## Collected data
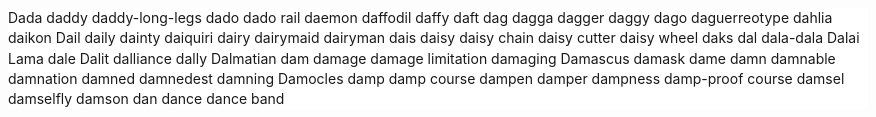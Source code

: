 Dada
daddy
daddy-long-legs
dado
dado rail
daemon
daffodil
daffy
daft
dag
dagga
dagger
daggy
dago
daguerreotype
dahlia
daikon
Dail
daily
dainty
daiquiri
dairy
dairymaid
dairyman
dais
daisy
daisy chain
daisy cutter
daisy wheel
daks
dal
dala-dala
Dalai Lama
dale
Dalit
dalliance
dally
Dalmatian
dam
damage
damage limitation
damaging
Damascus
damask
dame
damn
damnable
damnation
damned
damnedest
damning
Damocles
damp
damp course
dampen
damper
dampness
damp-proof course
damsel
damselfly
damson
dan
dance
dance band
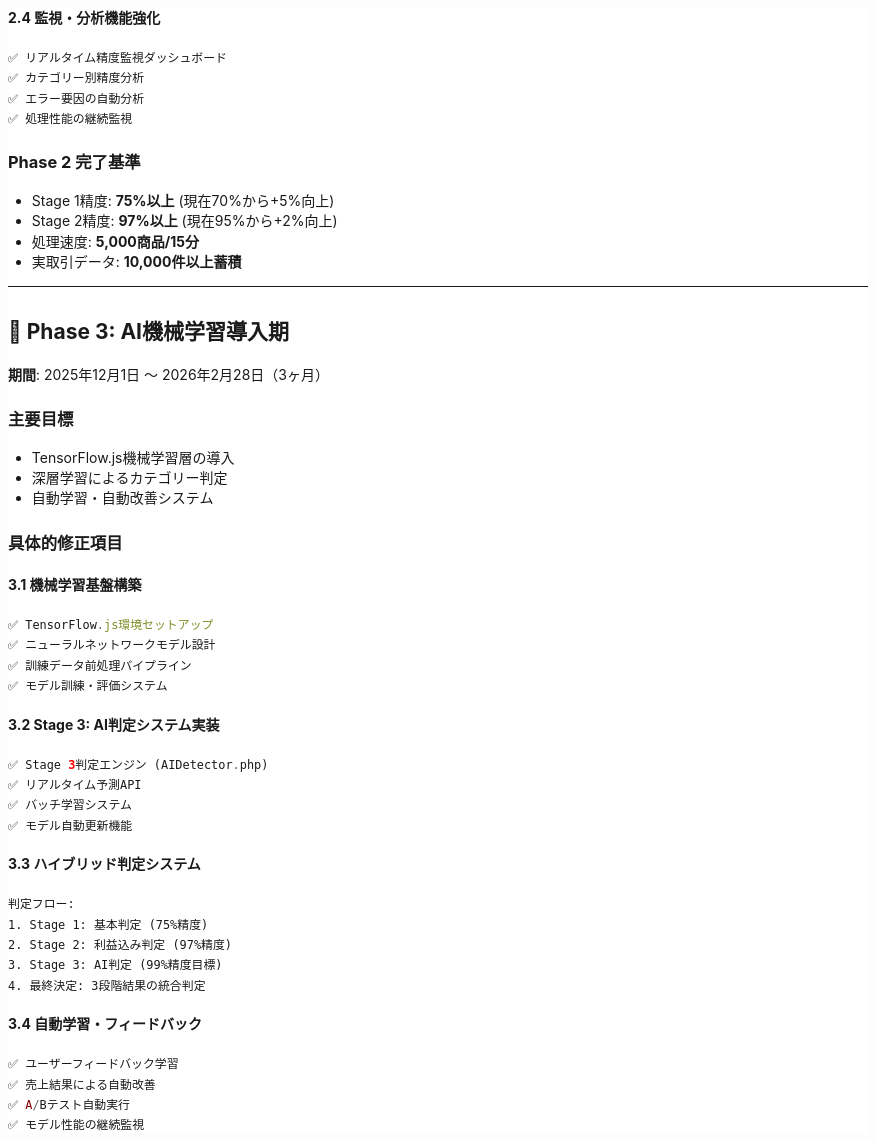 #### **2.4 監視・分析機能強化**
```php
✅ リアルタイム精度監視ダッシュボード
✅ カテゴリー別精度分析
✅ エラー要因の自動分析
✅ 処理性能の継続監視
```

### **Phase 2 完了基準**
- Stage 1精度: **75%以上** (現在70%から+5%向上)
- Stage 2精度: **97%以上** (現在95%から+2%向上)
- 処理速度: **5,000商品/15分**
- 実取引データ: **10,000件以上蓄積**

---

## 🤖 **Phase 3: AI機械学習導入期**
**期間**: 2025年12月1日 〜 2026年2月28日（3ヶ月）

### **主要目標**
- TensorFlow.js機械学習層の導入
- 深層学習によるカテゴリー判定
- 自動学習・自動改善システム

### **具体的修正項目**

#### **3.1 機械学習基盤構築**
```javascript
✅ TensorFlow.js環境セットアップ
✅ ニューラルネットワークモデル設計
✅ 訓練データ前処理パイプライン
✅ モデル訓練・評価システム
```

#### **3.2 Stage 3: AI判定システム実装**
```php
✅ Stage 3判定エンジン (AIDetector.php)
✅ リアルタイム予測API
✅ バッチ学習システム
✅ モデル自動更新機能
```

#### **3.3 ハイブリッド判定システム**
```
判定フロー:
1. Stage 1: 基本判定 (75%精度)
2. Stage 2: 利益込み判定 (97%精度) 
3. Stage 3: AI判定 (99%精度目標)
4. 最終決定: 3段階結果の統合判定
```

#### **3.4 自動学習・フィードバック**
```php
✅ ユーザーフィードバック学習
✅ 売上結果による自動改善
✅ A/Bテスト自動実行
✅ モデル性能の継続監視
```
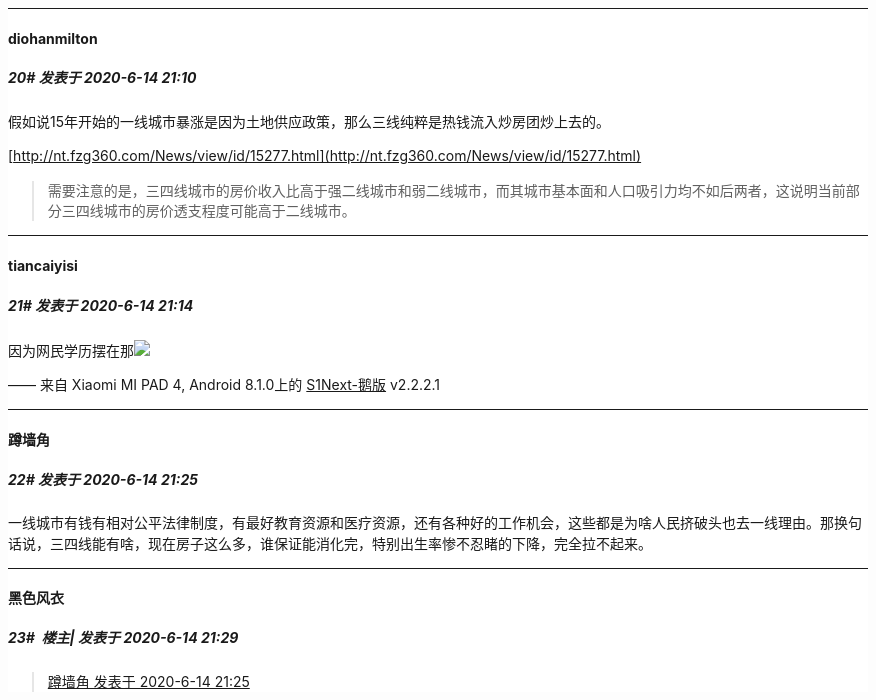 

*****

####  diohanmilton  
##### 20#       发表于 2020-6-14 21:10




假如说15年开始的一线城市暴涨是因为土地供应政策，那么三线纯粹是热钱流入炒房团炒上去的。

[http://nt.fzg360.com/News/view/id/15277.html](http://nt.fzg360.com/News/view/id/15277.html) <blockquote>需要注意的是，三四线城市的房价收入比高于强二线城市和弱二线城市，而其城市基本面和人口吸引力均不如后两者，这说明当前部分三四线城市的房价透支程度可能高于二线城市。</blockquote>







*****

####  tiancaiyisi  
##### 21#       发表于 2020-6-14 21:14




因为网民学历摆在那<img src="https://static.saraba1st.com/image/smiley/face2017/053.png" referrerpolicy="no-referrer">

—— 来自 Xiaomi MI PAD 4, Android 8.1.0上的 [S1Next-鹅版](https://github.com/ykrank/S1-Next/releases) v2.2.2.1







*****

####  蹲墙角  
##### 22#       发表于 2020-6-14 21:25




一线城市有钱有相对公平法律制度，有最好教育资源和医疗资源，还有各种好的工作机会，这些都是为啥人民挤破头也去一线理由。那换句话说，三四线能有啥，现在房子这么多，谁保证能消化完，特别出生率惨不忍睹的下降，完全拉不起来。







*****

####  黑色风衣  
##### 23#         楼主| 发表于 2020-6-14 21:29



<blockquote><a href="httphttps://bbs.saraba1st.com/2b/forum.php?mod=redirect&amp;goto=findpost&amp;pid=47805154&amp;ptid=1941706" target="_blank">蹲墙角 发表于 2020-6-14 21:25</a>
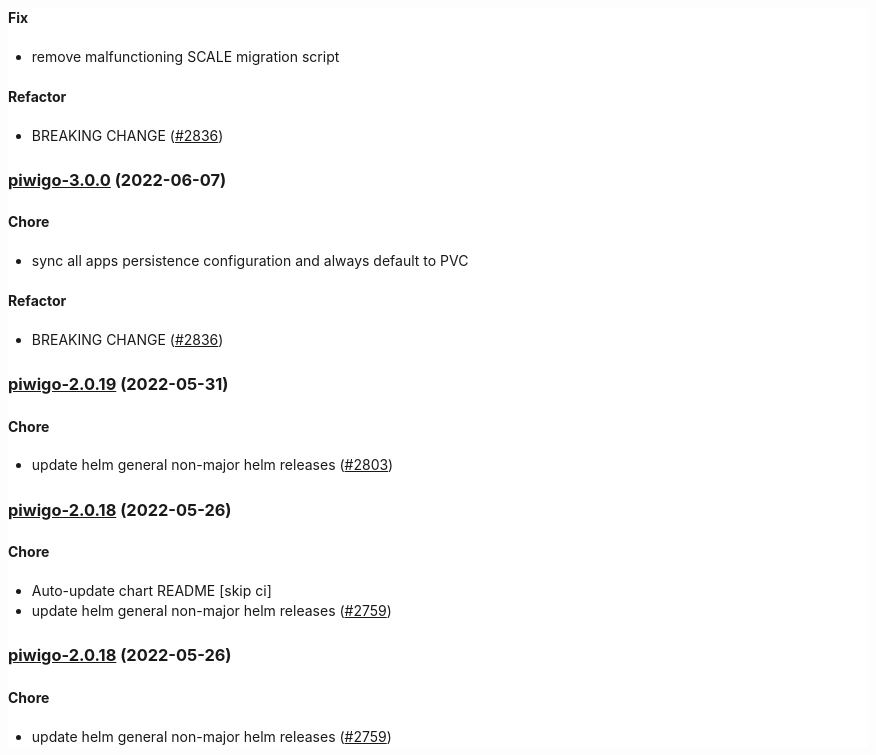 #### Fix

* remove malfunctioning SCALE migration script

#### Refactor

* BREAKING CHANGE ([#2836](https://github.com/truecharts/apps/issues/2836))



<a name="piwigo-3.0.0"></a>
### [piwigo-3.0.0](https://github.com/truecharts/apps/compare/piwigo-2.0.19...piwigo-3.0.0) (2022-06-07)

#### Chore

* sync all apps persistence configuration and always default to PVC

#### Refactor

* BREAKING CHANGE ([#2836](https://github.com/truecharts/apps/issues/2836))



<a name="piwigo-2.0.19"></a>
### [piwigo-2.0.19](https://github.com/truecharts/apps/compare/piwigo-2.0.18...piwigo-2.0.19) (2022-05-31)

#### Chore

* update helm general non-major helm releases ([#2803](https://github.com/truecharts/apps/issues/2803))



<a name="piwigo-2.0.18"></a>
### [piwigo-2.0.18](https://github.com/truecharts/apps/compare/piwigo-2.0.17...piwigo-2.0.18) (2022-05-26)

#### Chore

* Auto-update chart README [skip ci]
* update helm general non-major helm releases ([#2759](https://github.com/truecharts/apps/issues/2759))



<a name="piwigo-2.0.18"></a>
### [piwigo-2.0.18](https://github.com/truecharts/apps/compare/piwigo-2.0.17...piwigo-2.0.18) (2022-05-26)

#### Chore

* update helm general non-major helm releases ([#2759](https://github.com/truecharts/apps/issues/2759))


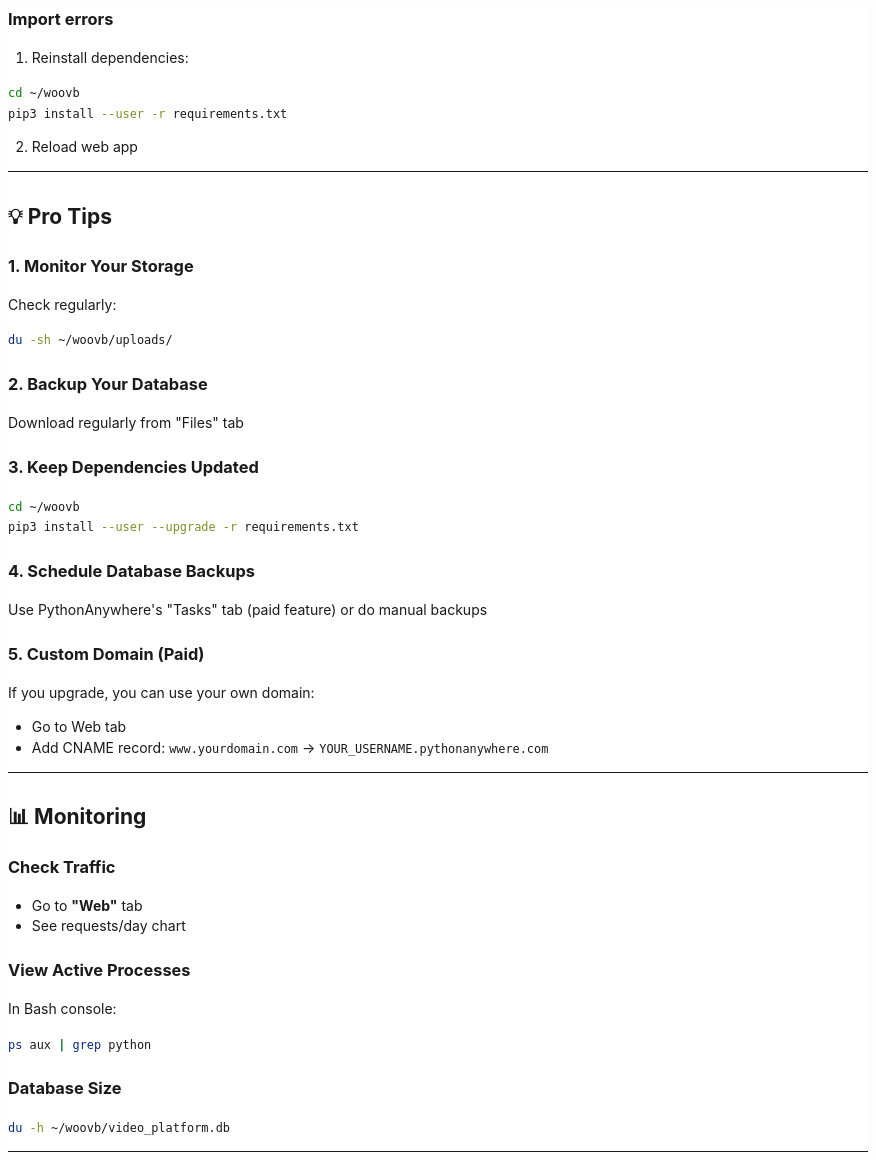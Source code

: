 ### **Import errors**
1. Reinstall dependencies:
```bash
cd ~/woovb
pip3 install --user -r requirements.txt
```
2. Reload web app

---

## 💡 **Pro Tips**

### **1. Monitor Your Storage**
Check regularly:
```bash
du -sh ~/woovb/uploads/
```

### **2. Backup Your Database**
Download regularly from "Files" tab

### **3. Keep Dependencies Updated**
```bash
cd ~/woovb
pip3 install --user --upgrade -r requirements.txt
```

### **4. Schedule Database Backups**
Use PythonAnywhere's "Tasks" tab (paid feature) or do manual backups

### **5. Custom Domain (Paid)**
If you upgrade, you can use your own domain:
- Go to Web tab
- Add CNAME record: `www.yourdomain.com` → `YOUR_USERNAME.pythonanywhere.com`

---

## 📊 **Monitoring**

### **Check Traffic**
- Go to **"Web"** tab
- See requests/day chart

### **View Active Processes**
In Bash console:
```bash
ps aux | grep python
```

### **Database Size**
```bash
du -h ~/woovb/video_platform.db
```

---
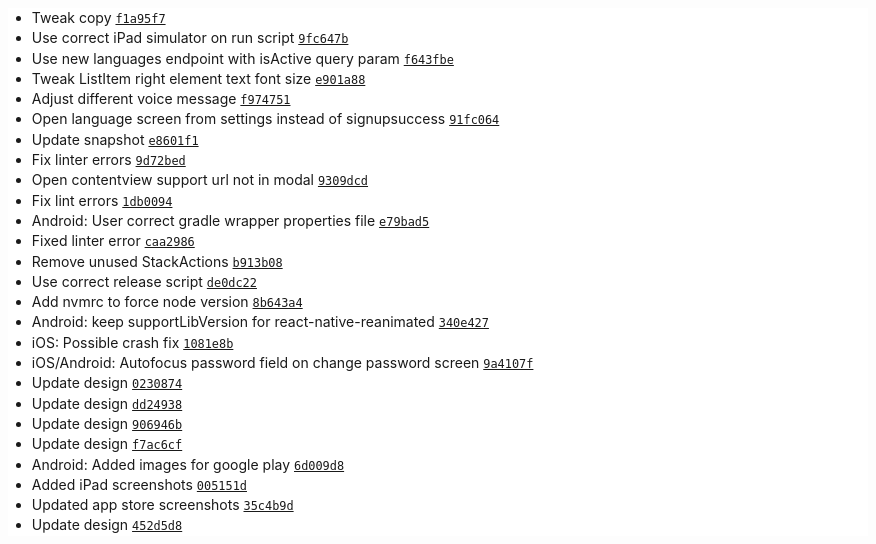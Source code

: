 - Tweak copy [`f1a95f7`](https://github.com/jvandenaardweg/playpost-app/commit/f1a95f7701bc747070ed6d6236c01b9c11d03468)
- Use correct iPad simulator on run script [`9fc647b`](https://github.com/jvandenaardweg/playpost-app/commit/9fc647b628c9b64b4d44903b4cff810c0efe82f5)
- Use new languages endpoint with isActive query param [`f643fbe`](https://github.com/jvandenaardweg/playpost-app/commit/f643fbe4f0bff643ef09de1146af9f58a884c27d)
- Tweak ListItem right element text font size [`e901a88`](https://github.com/jvandenaardweg/playpost-app/commit/e901a888d2afb40bffab798b866cf55dc296a4c5)
- Adjust different voice message [`f974751`](https://github.com/jvandenaardweg/playpost-app/commit/f974751c3e96105e9795b9c6ad0c8c32647e94b8)
- Open language screen from settings instead of signupsuccess [`91fc064`](https://github.com/jvandenaardweg/playpost-app/commit/91fc064b9b33472b0f156ceb9a27688799e0bbf6)
- Update snapshot [`e8601f1`](https://github.com/jvandenaardweg/playpost-app/commit/e8601f1b23b9ecc5acd0cb2a2a25e4fc88057cc4)
- Fix linter errors [`9d72bed`](https://github.com/jvandenaardweg/playpost-app/commit/9d72bedd1d421c8ab4529d030060f6e15b101b1a)
- Open contentview support url not in modal [`9309dcd`](https://github.com/jvandenaardweg/playpost-app/commit/9309dcd26e0575c26886becdab7a1d8d77aa7bc1)
- Fix lint errors [`1db0094`](https://github.com/jvandenaardweg/playpost-app/commit/1db009476a03653b4bfbf5536fa836a10bbc3440)
- Android: User correct gradle wrapper properties file [`e79bad5`](https://github.com/jvandenaardweg/playpost-app/commit/e79bad583d2d574e45f3790962a9d2f8979819de)
- Fixed linter error [`caa2986`](https://github.com/jvandenaardweg/playpost-app/commit/caa2986a20e7843ad9de1c3d06c89ed2f78032e3)
- Remove unused StackActions [`b913b08`](https://github.com/jvandenaardweg/playpost-app/commit/b913b0822fd247907959f1b0b446a523016a3e79)
- Use correct release script [`de0dc22`](https://github.com/jvandenaardweg/playpost-app/commit/de0dc22c314eca8244bd93a4898a50965673af2b)
- Add nvmrc to force node version [`8b643a4`](https://github.com/jvandenaardweg/playpost-app/commit/8b643a42971ddbb5afff2d0366b77e51938afb4d)
- Android: keep supportLibVersion for react-native-reanimated [`340e427`](https://github.com/jvandenaardweg/playpost-app/commit/340e427a4e283ddafb43b59249f999b820fbd295)
- iOS: Possible crash fix [`1081e8b`](https://github.com/jvandenaardweg/playpost-app/commit/1081e8b7d984b4a5bb71d09d0042a70df5ad42b7)
- iOS/Android: Autofocus password field on change password screen [`9a4107f`](https://github.com/jvandenaardweg/playpost-app/commit/9a4107f8cb2e7f18b2a508b8a6cceeacd6034b47)
- Update design [`0230874`](https://github.com/jvandenaardweg/playpost-app/commit/023087489f4f3e86b630e9433219911ba724d61f)
- Update design [`dd24938`](https://github.com/jvandenaardweg/playpost-app/commit/dd249380076895c630e6a77b37cc7f0308add985)
- Update design [`906946b`](https://github.com/jvandenaardweg/playpost-app/commit/906946bc942bd934b86f080a3b8e476de02be5cd)
- Update design [`f7ac6cf`](https://github.com/jvandenaardweg/playpost-app/commit/f7ac6cff14ff1222d12d15dd2955442ad67743d4)
- Android: Added images for google play [`6d009d8`](https://github.com/jvandenaardweg/playpost-app/commit/6d009d89db8437dd5823b1d9ce893cbb81116d8b)
- Added iPad screenshots [`005151d`](https://github.com/jvandenaardweg/playpost-app/commit/005151d42440b4e1295295a94988acf26577929c)
- Updated app store screenshots [`35c4b9d`](https://github.com/jvandenaardweg/playpost-app/commit/35c4b9d58449a122d7adcb6aa96b0f5ecd3858a6)
- Update design [`452d5d8`](https://github.com/jvandenaardweg/playpost-app/commit/452d5d8b3dc6bb7ea6458c38967a3fba74dcb78d)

## TASK INSTRUCTIONS
Pictures are to be left out while the lines from the beginning of the records through the line with "- 実取引データ: **10,000件以上蓄積**" are copied word for word.

## SOLUTION TO THE PROBLEM
Source code

: Dada
daddy
daddy-long-legs
dado
dado rail
daemon
daffodil
daffy
daft
dag
dagga
dagger
daggy
dago
daguerreotype
dahlia
daikon
Dail
daily
dainty
daiquiri
dairy
dairymaid
dairyman
dais
daisy
daisy chain
daisy cutter
daisy wheel
daks
dal
dala-dala
Dalai Lama
dale
Dalit
dalliance
dally
Dalmatian
dam
damage
damage limitation
damaging
Damascus
damask
dame
damn
damnable
damnation
damned
damnedest
damning
Damocles
damp
damp course
dampen
damper
dampness
damp-proof course
damsel
damselfly
damson
dan
dance
dance band
 #### **2.4 監視・分析機能強化**
```php
✅ リアルタイム精度監視ダッシュボード
✅ カテゴリー別精度分析
✅ エラー要因の自動分析
✅ 処理性能の継続監視
```

### **Phase 2 完了基準**
- Stage 1精度: **75%以上** (現在70%から+5%向上)
- Stage 2精度: **97%以上** (現在95%から+2%向上)
- 処理速度: **5,000商品/15分**
- 実取引データ: **10,000件以上蓄積**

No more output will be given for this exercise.